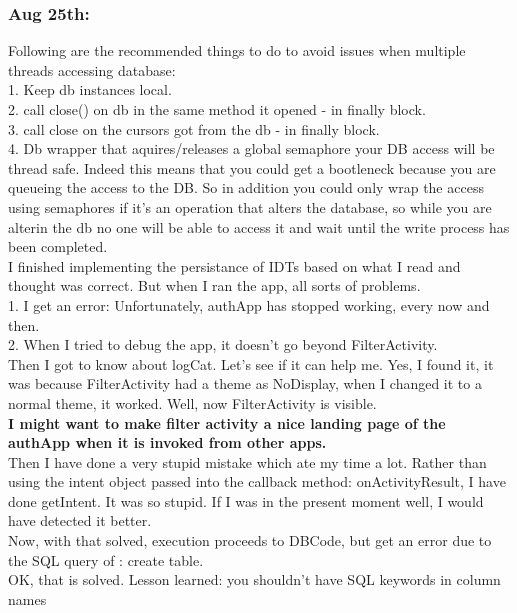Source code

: \documentclass[11pt]{article}
\begin{document}
\subsubsection*{Aug 25th:}
Following are the recommended things to do to avoid issues when multiple threads accessing database:\\
1. Keep db instances local.\\
2. call close() on db in the same method it opened - in finally block.\\
3. call close on the cursors got from the db - in finally block.\\
4. Db wrapper that aquires/releases a global semaphore your DB access will be thread safe. Indeed this means that you could get a bootleneck because 
you are queueing the access to the DB. So in addition you could only wrap the access using semaphores if it's an operation that alters the database, 
so while you are alterin the db no one will be able to access it and wait until the write process has been completed.\\

I finished implementing the persistance of IDTs based on what I read and thought was correct. But when I ran the app, all sorts of problems.\\
1. I get an error: Unfortunately, authApp has stopped working, every now and then.\\
2. When I tried to debug the app, it doesn't go beyond FilterActivity.\\

Then I got to know about logCat. Let's see if it can help me. Yes, I found it, it was because FilterActivity had a theme as NoDisplay, when I changed 
it to a normal theme, it worked. Well, now FilterActivity is visible. \\
\textbf{I might want to make filter activity a nice landing page of the authApp when it is invoked from other apps.}\\

Then I have done a very stupid mistake which ate my time a lot. Rather than using the intent object passed into the callback method: 
onActivityResult, I have done getIntent. It was so stupid. If I was in the present moment well, I would have detected it better.\\

Now, with that solved, execution proceeds to DBCode, but get an error due to the SQL query of : create table.\\
OK, that is solved. Lesson learned: you shouldn't have SQL keywords in column names\\
\end{document}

※

What is expected: Above is a listing; print exactly its lines from the one with "Then I got to" through the one with "it to a normal", and no other lines.

Completed task:
Then I got to know about logCat. Let's see if it can help me. Yes, I found it, it was because FilterActivity had a theme as NoDisplay, when I changed 
it to a normal theme, it worked. Well, now FilterActivity is visible. \\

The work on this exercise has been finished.